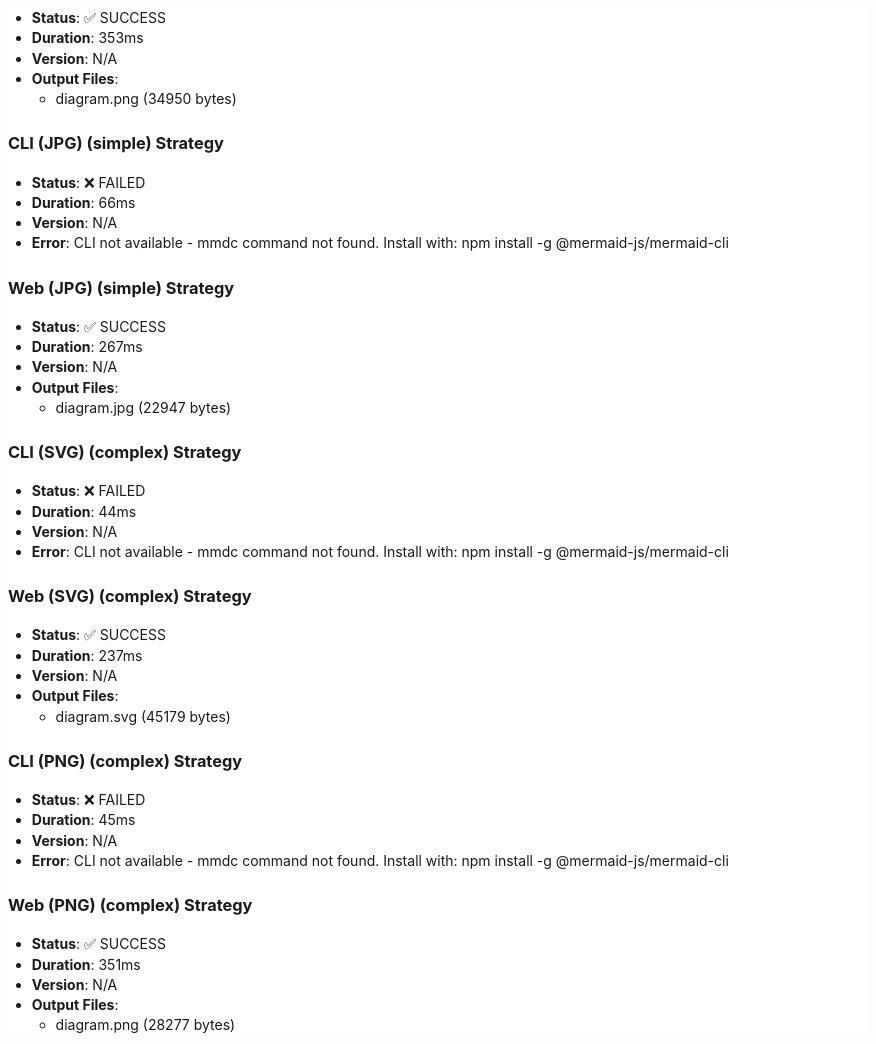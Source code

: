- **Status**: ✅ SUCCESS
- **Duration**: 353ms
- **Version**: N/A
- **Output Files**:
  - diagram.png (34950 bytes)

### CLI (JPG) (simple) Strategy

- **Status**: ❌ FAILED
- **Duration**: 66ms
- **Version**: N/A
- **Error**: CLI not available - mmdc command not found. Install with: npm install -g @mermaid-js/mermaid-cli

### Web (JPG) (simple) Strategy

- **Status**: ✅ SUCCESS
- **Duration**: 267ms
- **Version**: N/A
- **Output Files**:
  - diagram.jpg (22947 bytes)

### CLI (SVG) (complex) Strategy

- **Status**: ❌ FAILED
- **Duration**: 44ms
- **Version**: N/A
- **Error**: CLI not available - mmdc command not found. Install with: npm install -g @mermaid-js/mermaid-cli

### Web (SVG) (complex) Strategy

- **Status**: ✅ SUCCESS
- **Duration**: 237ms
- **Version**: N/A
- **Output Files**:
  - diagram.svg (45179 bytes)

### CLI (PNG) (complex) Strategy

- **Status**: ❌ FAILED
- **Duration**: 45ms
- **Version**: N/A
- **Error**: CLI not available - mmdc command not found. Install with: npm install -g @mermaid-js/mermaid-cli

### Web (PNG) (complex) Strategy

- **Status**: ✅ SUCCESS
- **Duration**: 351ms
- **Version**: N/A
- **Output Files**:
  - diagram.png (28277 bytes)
• • • • • • •
**WORK REQUEST:**
Wherever the word "bytes" appears in the entries above, copy that whole line.

**REPLY TO THE TASK:**
  - diagram.png (34950 bytes)
  - diagram.jpg (22947 bytes)
  - diagram.svg (45179 bytes)
  - diagram.png (28277 bytes)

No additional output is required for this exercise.